BRIEF
For every entry below, retype it exactly as it reads.
(RECORDS TO USE Opens)
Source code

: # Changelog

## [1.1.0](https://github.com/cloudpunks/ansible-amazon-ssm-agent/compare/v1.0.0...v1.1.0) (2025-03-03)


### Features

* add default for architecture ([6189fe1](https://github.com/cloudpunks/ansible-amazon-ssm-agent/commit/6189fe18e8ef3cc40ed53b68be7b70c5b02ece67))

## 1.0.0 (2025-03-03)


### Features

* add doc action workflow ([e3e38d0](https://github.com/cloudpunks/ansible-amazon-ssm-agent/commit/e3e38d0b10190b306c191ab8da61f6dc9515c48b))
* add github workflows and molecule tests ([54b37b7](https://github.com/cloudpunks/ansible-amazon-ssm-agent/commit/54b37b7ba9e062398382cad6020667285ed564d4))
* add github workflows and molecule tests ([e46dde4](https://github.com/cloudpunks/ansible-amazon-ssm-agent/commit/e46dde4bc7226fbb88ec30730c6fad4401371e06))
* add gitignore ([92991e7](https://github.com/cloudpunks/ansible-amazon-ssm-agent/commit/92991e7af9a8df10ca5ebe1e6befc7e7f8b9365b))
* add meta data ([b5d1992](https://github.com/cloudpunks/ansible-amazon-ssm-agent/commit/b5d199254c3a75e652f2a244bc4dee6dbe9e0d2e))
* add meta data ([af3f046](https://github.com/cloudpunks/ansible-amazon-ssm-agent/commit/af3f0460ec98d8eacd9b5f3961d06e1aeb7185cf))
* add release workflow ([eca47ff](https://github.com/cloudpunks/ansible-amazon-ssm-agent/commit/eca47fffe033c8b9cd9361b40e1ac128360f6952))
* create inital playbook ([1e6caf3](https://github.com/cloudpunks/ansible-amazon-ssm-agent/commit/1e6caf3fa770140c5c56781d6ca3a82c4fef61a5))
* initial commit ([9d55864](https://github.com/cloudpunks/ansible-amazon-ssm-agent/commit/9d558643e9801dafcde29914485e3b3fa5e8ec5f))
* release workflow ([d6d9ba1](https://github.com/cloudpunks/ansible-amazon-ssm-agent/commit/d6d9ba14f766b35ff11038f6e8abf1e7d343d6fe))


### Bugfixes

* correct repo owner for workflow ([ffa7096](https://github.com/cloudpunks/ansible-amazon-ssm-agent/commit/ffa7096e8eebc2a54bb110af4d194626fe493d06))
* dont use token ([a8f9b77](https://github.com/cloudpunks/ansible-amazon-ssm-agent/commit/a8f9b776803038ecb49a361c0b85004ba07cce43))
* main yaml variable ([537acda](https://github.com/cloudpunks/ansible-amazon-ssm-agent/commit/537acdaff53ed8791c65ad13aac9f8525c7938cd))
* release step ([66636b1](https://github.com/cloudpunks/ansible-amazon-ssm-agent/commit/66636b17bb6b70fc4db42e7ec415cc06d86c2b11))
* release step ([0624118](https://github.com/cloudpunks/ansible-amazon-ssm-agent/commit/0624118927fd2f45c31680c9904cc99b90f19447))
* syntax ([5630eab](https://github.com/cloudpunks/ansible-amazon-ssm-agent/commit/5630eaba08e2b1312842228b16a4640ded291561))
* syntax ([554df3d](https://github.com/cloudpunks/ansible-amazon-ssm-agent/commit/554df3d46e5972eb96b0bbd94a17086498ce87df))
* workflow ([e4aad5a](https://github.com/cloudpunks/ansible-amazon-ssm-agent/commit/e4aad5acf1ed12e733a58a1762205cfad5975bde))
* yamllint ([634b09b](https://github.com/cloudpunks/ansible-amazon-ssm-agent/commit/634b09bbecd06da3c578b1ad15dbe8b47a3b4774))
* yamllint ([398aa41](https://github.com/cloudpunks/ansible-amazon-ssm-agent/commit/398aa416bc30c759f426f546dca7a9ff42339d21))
(RECORDS TO USE Closes)
WRITTEN RESPONSE
Source code

: # Changelog

## [1.1.0](https://github.com/cloudpunks/ansible-amazon-ssm-agent/compare/v1.0.0...v1.1.0) (2025-03-03)


### Features

* add default for architecture ([6189fe1](https://github.com/cloudpunks/ansible-amazon-ssm-agent/commit/6189fe18e8ef3cc40ed53b68be7b70c5b02ece67))

## 1.0.0 (2025-03-03)


### Features

* add doc action workflow ([e3e38d0](https://github.com/cloudpunks/ansible-amazon-ssm-agent/commit/e3e38d0b10190b306c191ab8da61f6dc9515c48b))
* add github workflows and molecule tests ([54b37b7](https://github.com/cloudpunks/ansible-amazon-ssm-agent/commit/54b37b7ba9e062398382cad6020667285ed564d4))
* add github workflows and molecule tests ([e46dde4](https://github.com/cloudpunks/ansible-amazon-ssm-agent/commit/e46dde4bc7226fbb88ec30730c6fad4401371e06))
* add gitignore ([92991e7](https://github.com/cloudpunks/ansible-amazon-ssm-agent/commit/92991e7af9a8df10ca5ebe1e6befc7e7f8b9365b))
* add meta data ([b5d1992](https://github.com/cloudpunks/ansible-amazon-ssm-agent/commit/b5d199254c3a75e652f2a244bc4dee6dbe9e0d2e))
* add meta data ([af3f046](https://github.com/cloudpunks/ansible-amazon-ssm-agent/commit/af3f0460ec98d8eacd9b5f3961d06e1aeb7185cf))
* add release workflow ([eca47ff](https://github.com/cloudpunks/ansible-amazon-ssm-agent/commit/eca47fffe033c8b9cd9361b40e1ac128360f6952))
* create inital playbook ([1e6caf3](https://github.com/cloudpunks/ansible-amazon-ssm-agent/commit/1e6caf3fa770140c5c56781d6ca3a82c4fef61a5))
* initial commit ([9d55864](https://github.com/cloudpunks/ansible-amazon-ssm-agent/commit/9d558643e9801dafcde29914485e3b3fa5e8ec5f))
* release workflow ([d6d9ba1](https://github.com/cloudpunks/ansible-amazon-ssm-agent/commit/d6d9ba14f766b35ff11038f6e8abf1e7d343d6fe))


### Bugfixes

* correct repo owner for workflow ([ffa7096](https://github.com/cloudpunks/ansible-amazon-ssm-agent/commit/ffa7096e8eebc2a54bb110af4d194626fe493d06))
* dont use token ([a8f9b77](https://github.com/cloudpunks/ansible-amazon-ssm-agent/commit/a8f9b776803038ecb49a361c0b85004ba07cce43))
* main yaml variable ([537acda](https://github.com/cloudpunks/ansible-amazon-ssm-agent/commit/537acdaff53ed8791c65ad13aac9f8525c7938cd))
* release step ([66636b1](https://github.com/cloudpunks/ansible-amazon-ssm-agent/commit/66636b17bb6b70fc4db42e7ec415cc06d86c2b11))
* release step ([0624118](https://github.com/cloudpunks/ansible-amazon-ssm-agent/commit/0624118927fd2f45c31680c9904cc99b90f19447))
* syntax ([5630eab](https://github.com/cloudpunks/ansible-amazon-ssm-agent/commit/5630eaba08e2b1312842228b16a4640ded291561))
* syntax ([554df3d](https://github.com/cloudpunks/ansible-amazon-ssm-agent/commit/554df3d46e5972eb96b0bbd94a17086498ce87df))
* workflow ([e4aad5a](https://github.com/cloudpunks/ansible-amazon-ssm-agent/commit/e4aad5acf1ed12e733a58a1762205cfad5975bde))
* yamllint ([634b09b](https://github.com/cloudpunks/ansible-amazon-ssm-agent/commit/634b09bbecd06da3c578b1ad15dbe8b47a3b4774))
* yamllint ([398aa41](https://github.com/cloudpunks/ansible-amazon-ssm-agent/commit/398aa416bc30c759f426f546dca7a9ff42339d21))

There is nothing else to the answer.